Exercise instructions
Pull out each line of the records holding the string "detected".
Entries supplied section start
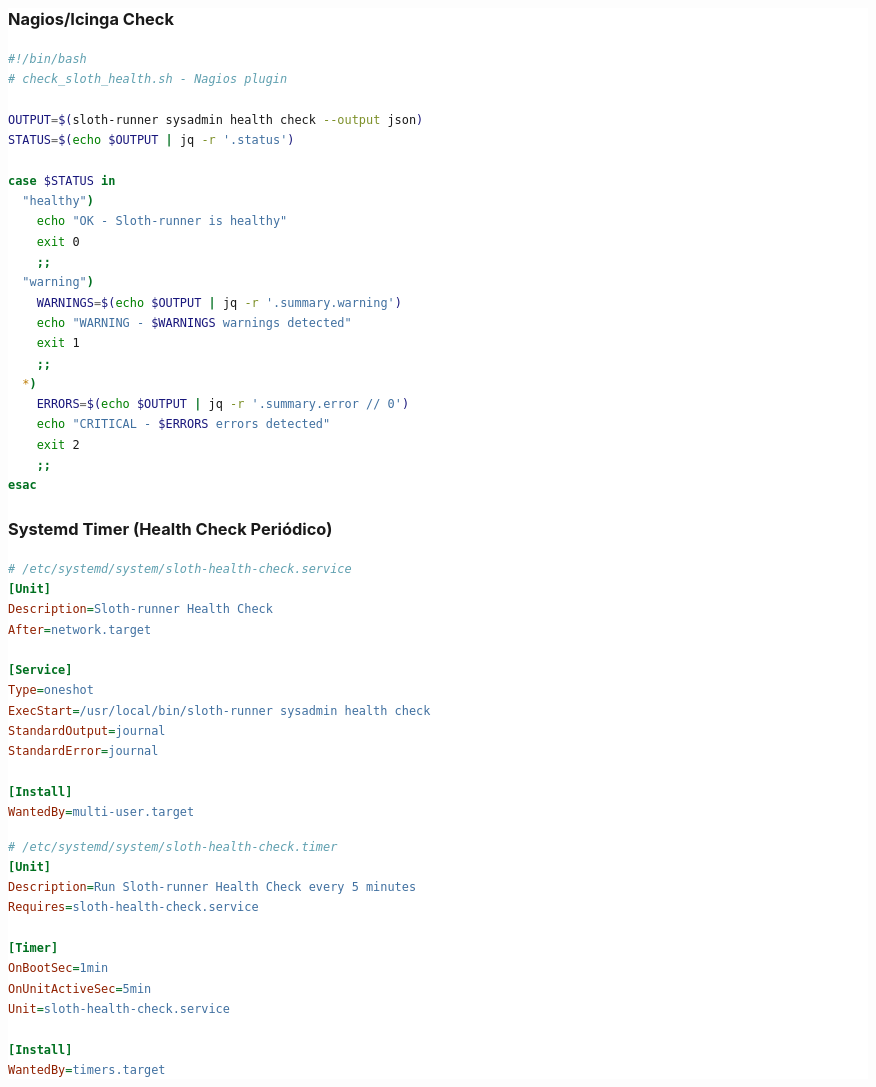 ### Nagios/Icinga Check
```bash
#!/bin/bash
# check_sloth_health.sh - Nagios plugin

OUTPUT=$(sloth-runner sysadmin health check --output json)
STATUS=$(echo $OUTPUT | jq -r '.status')

case $STATUS in
  "healthy")
    echo "OK - Sloth-runner is healthy"
    exit 0
    ;;
  "warning")
    WARNINGS=$(echo $OUTPUT | jq -r '.summary.warning')
    echo "WARNING - $WARNINGS warnings detected"
    exit 1
    ;;
  *)
    ERRORS=$(echo $OUTPUT | jq -r '.summary.error // 0')
    echo "CRITICAL - $ERRORS errors detected"
    exit 2
    ;;
esac
```

### Systemd Timer (Health Check Periódico)
```ini
# /etc/systemd/system/sloth-health-check.service
[Unit]
Description=Sloth-runner Health Check
After=network.target

[Service]
Type=oneshot
ExecStart=/usr/local/bin/sloth-runner sysadmin health check
StandardOutput=journal
StandardError=journal

[Install]
WantedBy=multi-user.target
```

```ini
# /etc/systemd/system/sloth-health-check.timer
[Unit]
Description=Run Sloth-runner Health Check every 5 minutes
Requires=sloth-health-check.service

[Timer]
OnBootSec=1min
OnUnitActiveSec=5min
Unit=sloth-health-check.service

[Install]
WantedBy=timers.target
```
Entries supplied section end
Exercise solution
    echo "WARNING - $WARNINGS warnings detected"
    echo "CRITICAL - $ERRORS errors detected"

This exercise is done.